Bartlam, 20, chronicled every aspect of his short military career with photographs and was even sent on an Army photography course after his pictures of abuse were revealed. He claimed he took the photographs to show them to his mother. But his images of abuse, including sexual humiliation, displayed one of the most shameful episodes in the Army's history, for which he will serve 18 months in a youth detention centre.

Corporal Daniel Kenyon, 33, and Lance-Corporal Mark Cooley, 25, were found guilty yesterday by a court martial in Osnabruck, Germany, of mistreating captured looters at a supply camp in Basra in 2003. Lance-Corporal Darren Larkin, 30, was on trial with Kenyon and Cooley but changed his plea to admit assault. The three are to be sentenced tomorrow.

Judge Advocate Michael Hunter told Bartlam: "Anyone with a shred of human decency would be revolted by what is contained in those pictures. The actions of you and those responsible for these acts have undoubtedly tarnished the international reputation of the British Army and, to some extent, the British nation too, and it will no doubt hamper the efforts of those who are now risking their lives striving to achieve stability in the Gulf region, and it will probably be used by those who are working against such ends."

Bartlam's army career is over but he started out like any teenager who signs on. On a school-leaver's record card of May 2001 which detailed appearances in football, rugby and tennis teams and 100 per cent attendance, he wrote of his single hope: "I would like to join the Army, as a tank driver or join the Staffs (Regiment)."

Three months after he left Polesworth High School in north Warwickshire, he joined the Royal Fusiliers and became 25139703 Fusilier Gary Paul Bartlam. His father Paul, 46, a miner, saw the pit closures coming and converted the front room of the family's house at Dordon, near Tamworth, into Maggies, a convenience store. Five years later he took redundancy and helped his wife, Maggie, in the shop.

Gary, their eldest son, was a member of a leading European gymnastics display team - the Polesworth-based Kangaroos - he had been a school prefect and had no criminal record. His medical for the Army revealed damage to an elbow, caused by gymnastics, so his parents paid for a private operation to pin it. He began his training at the Whittington Barracks near Tamworth in late 2001 and passed out in April 2002 after a spell at Catterick Barracks, North Yorkshire, where he won an "endeavour" cup for most- improved soldier. He signed on for four years, was posted to Celle, in Germany, and trained in the Rockies. He photographed every place and experience. Gary parachuting; Gary in a 6ft hole he'd dug in the Rockies; Gary at Auschwitz on a training course: they are all in albums at home.

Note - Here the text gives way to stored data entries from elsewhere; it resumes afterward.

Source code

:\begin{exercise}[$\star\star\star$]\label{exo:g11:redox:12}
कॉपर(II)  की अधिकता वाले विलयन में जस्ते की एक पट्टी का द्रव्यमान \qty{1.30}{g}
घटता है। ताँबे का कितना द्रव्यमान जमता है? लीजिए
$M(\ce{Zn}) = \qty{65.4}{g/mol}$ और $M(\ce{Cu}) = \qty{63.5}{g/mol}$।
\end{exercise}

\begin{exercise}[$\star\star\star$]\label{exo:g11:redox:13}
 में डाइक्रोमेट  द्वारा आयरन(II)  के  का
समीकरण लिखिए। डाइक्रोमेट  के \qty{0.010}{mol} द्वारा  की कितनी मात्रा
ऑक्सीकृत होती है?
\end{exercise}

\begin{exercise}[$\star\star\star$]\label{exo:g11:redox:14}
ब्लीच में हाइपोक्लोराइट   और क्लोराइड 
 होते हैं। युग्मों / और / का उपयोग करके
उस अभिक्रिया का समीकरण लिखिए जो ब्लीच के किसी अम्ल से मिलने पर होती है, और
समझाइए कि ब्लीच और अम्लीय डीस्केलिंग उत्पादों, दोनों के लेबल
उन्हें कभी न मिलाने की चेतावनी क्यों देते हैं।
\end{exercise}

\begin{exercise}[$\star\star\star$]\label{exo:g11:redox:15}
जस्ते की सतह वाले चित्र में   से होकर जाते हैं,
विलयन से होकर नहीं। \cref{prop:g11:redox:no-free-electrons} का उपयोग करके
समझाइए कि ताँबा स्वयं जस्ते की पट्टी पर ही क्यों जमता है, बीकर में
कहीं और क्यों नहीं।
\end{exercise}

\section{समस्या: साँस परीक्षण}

Then in January 2003, the day after Bartlam had returned to Celle after leave in Dordon celebrating his 18th birthday, he clashed with Lance-Corporal Adam Richardson and suffered the broken jaw. An operation meant he missed the invasion of Iraq. When he got there he tried to impress his mates. The new-boy Bartlam earned a reputation as "a bit of a nutter" and it was suggested he should undergo psychiatric counselling.

On leave in Dordon last year, Bartlam walked into the Max Spielman photographic shop in Tamworth, handed two rolls to an assistant and was under arrest by military police by nightfall.

He was sent on the military photography course and a tour in Kosovo. The Army says the course wass "unfortunate" in hindsight but "photographing people was a core skill". Mrs Bartlam says: "If [his photographs] were so wrong, why did they send him on a course."

Her husband is dismantling what remained of his son's future. "His Army salary was only £13,000 so we secured the mortgage and he paid us the £500 instalments," he said. "But he's lost his job now so that's it. All that ambition, gone to waste."